[Stored data]
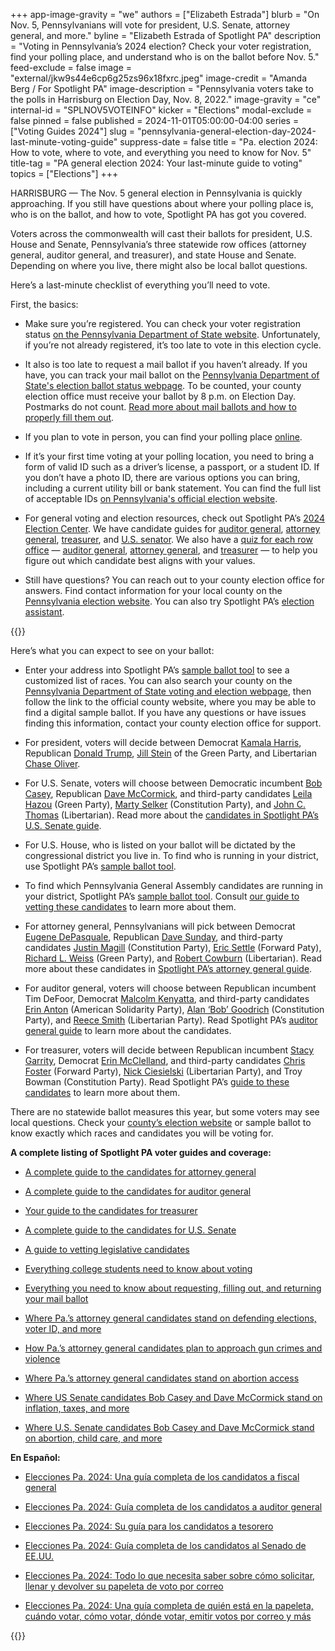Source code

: +++
app-image-gravity = "we"
authors = ["Elizabeth Estrada"]
blurb = "On Nov. 5, Pennsylvanians will vote for president, U.S. Senate, attorney general, and more."
byline = "Elizabeth Estrada of Spotlight PA"
description = "Voting in Pennsylvania’s 2024 election? Check your voter registration, find your polling place, and understand who is on the ballot before Nov. 5."
feed-exclude = false
image = "external/jkw9s44e6cp6g25zs96x18fxrc.jpeg"
image-credit = "Amanda Berg / For Spotlight PA"
image-description = "Pennsylvania voters take to the polls in Harrisburg on Election Day, Nov. 8, 2022."
image-gravity = "ce"
internal-id = "SPLNOV5VOTEINFO"
kicker = "Elections"
modal-exclude = false
pinned = false
published = 2024-11-01T05:00:00-04:00
series = ["Voting Guides 2024"]
slug = "pennsylvania-general-election-day-2024-last-minute-voting-guide"
suppress-date = false
title = "Pa. election 2024: How to vote, where to vote, and everything you need to know for Nov. 5"
title-tag = "PA general election 2024: Your last-minute guide to voting"
topics = ["Elections"]
+++

HARRISBURG — The Nov. 5 general election in Pennsylvania is quickly approaching. If you still have questions about where your polling place is, who is on the ballot, and how to vote, Spotlight PA has got you covered.

Voters across the commonwealth will cast their ballots for president, U.S. House and Senate, Pennsylvania’s three statewide row offices (attorney general, auditor general, and treasurer), and state House and Senate. Depending on where you live, there might also be local ballot questions.

Here’s a last-minute checklist of everything you’ll need to vote.

First, the basics:

- Make sure you’re registered. You can check your voter registration status <a href="https://web.archive.org/20240110050448/https://www.pavoterservices.pa.gov/pages/voterregistrationstatus.aspx">on the Pennsylvania Department of State website</a>. Unfortunately, if you’re not already registered, it’s too late to vote in this election cycle.

- It also is too late to request a mail ballot if you haven’t already. If you have, you can track your mail ballot on the <a href="https://web.archive.org/20240108142928/https://www.pavoterservices.pa.gov/Pages/BallotTracking.aspx">Pennsylvania Department of State&#39;s election ballot status webpage</a>. To be counted, your county election office must receive your ballot by 8 p.m. on Election Day. Postmarks do not count. <a href="https://www.spotlightpa.org/news/2024/08/pennsylvania-general-election-2024-mail-ballot-how-to-request-fill-out-return/">Read more about mail ballots and how to properly fill them out</a>.

- If you plan to vote in person, you can find your polling place <a href="https://web.archive.org/20240110043356/https://www.pavoterservices.pa.gov/Pages/PollingPlaceInfo.aspx">online</a>.

- If it’s your first time voting at your polling location, you need to bring a form of valid ID such as a driver’s license, a passport, or a student ID. If you don’t have a photo ID, there are various options you can bring, including a current utility bill or bank statement. You can find the full list of acceptable IDs <a href="https://web.archive.org/20240110050737/https://www.vote.pa.gov/Register-to-Vote/Pages/Voter-ID-for-First-Time-Voters.aspx">on Pennsylvania&#39;s official election website</a>.

- For general voting and election resources, check out Spotlight PA’s <a href="https://www.spotlightpa.org/elections">2024 Election Center</a>. We have candidate guides for <a href="https://www.spotlightpa.org/news/2024/09/pennsylvania-election-2024-auditor-general-candidates-tim-defoor-malcolm-kenyatta/">auditor general</a>, <a href="https://www.spotlightpa.org/news/2024/09/pennsylvania-election-2024-attorney-general-candidates-eugene-depasquale-dave-sunday/">attorney general</a>, <a href="https://www.spotlightpa.org/news/2024/09/pennsylvania-election-2024-treasurer-candidates-stacy-garrity-erin-mcclelland/">treasurer</a>, and <a href="https://www.spotlightpa.org/news/2024/09/pennsylvania-election-2024-us-senate-candidates-bob-casey-dave-mccormick-third-parties/">U.S. senator</a>. We also have a <a href="https://www.spotlightpa.org/elections-2024/candidate-quiz/">quiz for each row office</a> — <a href="https://www.spotlightpa.org/news/2024/10/pennsylvania-election-2024-auditor-general-candidates-quiz/">auditor general</a>, <a href="https://www.spotlightpa.org/news/2024/10/pennsylvania-election-2024-attorney-general-candidates-quiz/">attorney general</a>, and <a href="https://www.spotlightpa.org/news/2024/10/pennsylvania-election-2024-treasurer-candidates-quiz/">treasurer</a> — to help you figure out which candidate best aligns with your values.

- Still have questions? You can reach out to your county election office for answers. Find contact information for your local county on the <a href="https://web.archive.org/20240102212735/https://www.vote.pa.gov/Resources/Pages/Contact-Your-Election-Officials.aspx">Pennsylvania election website</a>. You can also try Spotlight PA’s <a href="https://www.spotlightpa.org/elections/assistant/">election assistant</a>.

{{<dewey-assistant>}}

Here’s what you can expect to see on your ballot:

- Enter your address into Spotlight PA’s <a href="https://web.archive.org/20240918211440/https://viz-sample-ballot-2024.data.spotlightpa.org/">sample ballot tool</a> to see a customized list of races. You can also search your county on the <a href="https://web.archive.org/20240102212735/https://www.vote.pa.gov/Resources/Pages/Contact-Your-Election-Officials.aspx">Pennsylvania Department of State voting and election webpage</a>, then follow the link to the official county website, where you may be able to find a digital sample ballot. If you have any questions or have issues finding this information, contact your county election office for support.

- For president, voters will decide between Democrat <a href="https://web.archive.org/20240115074706/https://kamalaharris.com/">Kamala Harris</a>, Republican <a href="https://web.archive.org/20240101010655/https://www.donaldjtrump.com/">Donald Trump</a>, <a href="https://web.archive.org/20240101093111/https://www.jillstein2024.com/">Jill Stein</a> of the Green Party, and Libertarian <a href="https://web.archive.org/20240103142231/https://votechaseoliver.com/">Chase Oliver</a>.

- For U.S. Senate, voters will choose between Democratic incumbent <a href="https://web.archive.org/20240105054503/https://www.casey.senate.gov/about/bob">Bob Casey</a>, Republican <a href="https://web.archive.org/20240109225236/https://www.davemccormickpa.com/">Dave McCormick</a>, and third-party candidates <a href="https://web.archive.org/20240403154926/https://www.leilaforsenate.com/">Leila Hazou</a> (Green Party), <a href="https://web.archive.org/20240329232651/https://www.martyselkerforsenate.com/">Marty Selker</a> (Constitution Party), and <a href="https://web.archive.org/20240923110417/https://johnthomaspa.substack.com/about">John C. Thomas</a> (Libertarian). Read more about the <a href="https://www.spotlightpa.org/news/2024/09/pennsylvania-election-2024-us-senate-candidates-bob-casey-dave-mccormick-third-parties/">candidates in Spotlight PA’s U.S. Senate guide</a>.

- For U.S. House, who is listed on your ballot will be dictated by the congressional district you live in. To find who is running in your district, use Spotlight PA’s <a href="https://web.archive.org/20240918211440/https://viz-sample-ballot-2024.data.spotlightpa.org/">sample ballot tool</a>.

- To find which Pennsylvania General Assembly candidates are running in your district, Spotlight PA’s <a href="https://web.archive.org/20240918211440/https://viz-sample-ballot-2024.data.spotlightpa.org/">sample ballot tool</a>. Consult <a href="https://www.spotlightpa.org/news/2024/04/pennsylvania-election-2024-legislative-house-senate-races-candidate-vetting-guide/">our guide to vetting these candidates</a> to learn more about them.

- For attorney general, Pennsylvanians will pick between Democrat <a href="https://web.archive.org/20240111225243/https://www.depasqualeforag.com/">Eugene DePasquale</a>, Republican <a href="https://web.archive.org/20240216062442/https://www.davesundayforag.com/">Dave Sunday</a>, and third-party candidates <a href="https://web.archive.org/20240126135155/https://www.constitutionpartypa.com/">Justin Magill</a> (Constitution Party), <a href="https://web.archive.org/20240524233200/https://ericsettle4ag.com/">Eric Settle</a> (Forward Paty), <a href="https://web.archive.org/20240804211427/https://x.com/richardlweiss">Richard L. Weiss</a> (Green Party), and <a href="https://web.archive.org/20240516212505/https://cowburnforag.com/">Robert Cowburn</a> (Libertarian). Read more about these candidates in <a href="https://www.spotlightpa.org/news/2024/09/pennsylvania-election-2024-attorney-general-candidates-eugene-depasquale-dave-sunday/">Spotlight PA’s attorney general guide</a>.

- For auditor general, voters will choose between Republican incumbent Tim DeFoor, Democrat <a href="https://web.archive.org/20240202184211/https://malcolmkenyatta.com/">Malcolm Kenyatta</a>, and third-party candidates <a href="https://web.archive.org/20240126064206/https://www.solidarity-party.org/elected-officials-candidates">Erin Anton</a> (American Solidarity Party), <a href="https://web.archive.org/20240126135155/https://www.constitutionpartypa.com/">Alan ‘Bob’ Goodrich</a> (Constitution Party), and <a href="https://web.archive.org/20240415014528/https://www.votereece.com/">Reece Smith</a> (Libertarian Party). Read Spotlight PA’s <a href="https://www.spotlightpa.org/news/2024/09/pennsylvania-election-2024-auditor-general-candidates-tim-defoor-malcolm-kenyatta/">auditor general guide</a> to learn more about the candidates.

- For treasurer, voters will decide between Republican incumbent <a href="https://web.archive.org/20240115193440/https://www.garrityforpa.com/">Stacy Garrity</a>, Democrat <a href="https://web.archive.org/20240216062642/https://erinmcclelland.com/">Erin McClelland</a>, and third-party candidates <a href="https://web.archive.org/20240613073926/https://home.forwardparty.com/foster_chris">Chris Foster</a> (Forward Party), <a href="https://web.archive.org/20240521103908/https://nickcforpa.com/">Nick Ciesielski</a> (Libertarian Party), and Troy Bowman (Constitution Party). Read Spotlight PA’s <a href="https://www.spotlightpa.org/news/2024/03/pennsylvania-election-2024-treasurer-primary-candidates-stacy-garrity-ryan-bizzarro-erin-mcclelland/">guide to these candidates</a> to learn more about them.

There are no statewide ballot measures this year, but some voters may see local questions. Check your <a href="https://web.archive.org/20240102212735/https://www.vote.pa.gov/Resources/Pages/Contact-Your-Election-Officials.aspx">county’s election website</a> or sample ballot to know exactly which races and candidates you will be voting for.

<strong>A complete listing of Spotlight PA voter guides and coverage:</strong>

- <a href="https://www.spotlightpa.org/news/2024/09/pennsylvania-election-2024-attorney-general-candidates-eugene-depasquale-dave-sunday/">A complete guide to the candidates for attorney general</a>

- <a href="https://www.spotlightpa.org/news/2024/09/pennsylvania-election-2024-auditor-general-candidates-tim-defoor-malcolm-kenyatta/">A complete guide to the candidates for auditor general</a>

- <a href="https://www.spotlightpa.org/news/2024/09/pennsylvania-election-2024-treasurer-candidates-stacy-garrity-erin-mcclelland/">Your guide to the candidates for treasurer</a>

- <a href="https://www.spotlightpa.org/news/2024/09/pennsylvania-election-2024-us-senate-candidates-bob-casey-dave-mccormick-third-parties/">A complete guide to the candidates for U.S. Senate</a>

- <a href="https://www.spotlightpa.org/news/2024/09/pennsylvania-general-election-2024-legislative-house-senate-races-candidate-vetting-guide/">A guide to vetting legislative candidates</a>

- <a href="https://www.spotlightpa.org/news/2024/09/pennsylvania-election-2024-college-student-voting-guide/">Everything college students need to know about voting</a>

- <a href="https://www.spotlightpa.org/news/2024/08/pennsylvania-general-election-2024-mail-ballot-how-to-request-fill-out-return/">Everything you need to know about requesting, filling out, and returning your mail ballot</a>

- <a href="https://www.spotlightpa.org/news/2024/10/pennsylvania-election-2024-attorney-general-candidates-voting-laws/">Where Pa.’s attorney general candidates stand on defending elections, voter ID, and more</a>

- <a href="https://www.spotlightpa.org/news/2024/10/pennsylvania-election-2024-attorney-general-candidates-gun-violence-background-checks-red-flag/">How Pa.’s attorney general candidates plan to approach gun crimes and violence</a>

- <a href="https://www.spotlightpa.org/news/2024/10/pennsylvania-election-2024-attorney-general-abortion-eugene-depasquale-dave-sunday/">Where Pa.’s attorney general candidates stand on abortion access</a>

- <a href="https://www.spotlightpa.org/news/2024/10/pennsylvania-election-2024-us-senate-economy-inflation-bob-casey-dave-mccormick/">Where US Senate candidates Bob Casey and Dave McCormick stand on inflation, taxes, and more</a>

- <a href="https://www.spotlightpa.org/news/2024/09/pennsylvania-election-2024-abortion-health-child-care-us-senate-casey-mccormick/">Where U.S. Senate candidates Bob Casey and Dave McCormick stand on abortion, child care, and more</a>

<strong>En Español:</strong>

- <a href="https://www.spotlightpa.org/news/2024/09/pensilvania-elecciones-2024-fiscal-general-candidatos-eugene-depasquale-dave-sunday/">Elecciones Pa. 2024: Una guía completa de los candidatos a fiscal general</a>

- <a href="https://www.spotlightpa.org/news/2024/09/pensilvania-elecciones-2024-auditor-general-candidatos-tim-defoor-malcolm-kenyatta/">Elecciones Pa. 2024: Guía completa de los candidatos a auditor general</a>

- <a href="https://www.spotlightpa.org/news/2024/09/pensilvania-elecciones-2024-tesorero-candidatos-stacy-garrity-erin-mccelland/">Elecciones Pa. 2024: Su guía para los candidatos a tesorero</a>

- <a href="https://www.spotlightpa.org/news/2024/10/pensilvania-elecciones-2024-candidatos-senado-bob-casey-dave-mccormick-terceros-partidos/">Elecciones Pa. 2024: Guía completa de los candidatos al Senado de EE.UU.</a>

- <a href="https://www.spotlightpa.org/news/2024/10/pensilvania-elecciones-generales-2024-votar-correo-como-llenar/">Elecciones Pa. 2024: Todo lo que necesita saber sobre cómo solicitar, llenar y devolver su papeleta de voto por correo</a><strong></strong>

- <a href="https://www.spotlightpa.org/news/2024/10/pensilvania-elecciones-generales-nov-2024-votar-informacion-registrar/">Elecciones Pa. 2024: Una guía completa de quién está en la papeleta, cuándo votar, cómo votar, dónde votar, emitir votos por correo y más</a>

{{<dewey-assistant>}}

* **What needs to be done**
Both end lines included, restate word for word the lines above from the line with "- For U.S. House, who" to the line with "- To find which", and nothing else.

* **Response**
- For U.S. House, who is listed on your ballot will be dictated by the congressional district you live in. To find who is running in your district, use Spotlight PA’s <a href="https://web.archive.org/20240918211440/https://viz-sample-ballot-2024.data.spotlightpa.org/">sample ballot tool</a>.

- To find which Pennsylvania General Assembly candidates are running in your district, Spotlight PA’s <a href="https://web.archive.org/20240918211440/https://viz-sample-ballot-2024.data.spotlightpa.org/">sample ballot tool</a>. Consult <a href="https://www.spotlightpa.org/news/2024/04/pennsylvania-election-2024-legislative-house-senate-races-candidate-vetting-guide/">our guide to vetting these candidates</a> to learn more about them.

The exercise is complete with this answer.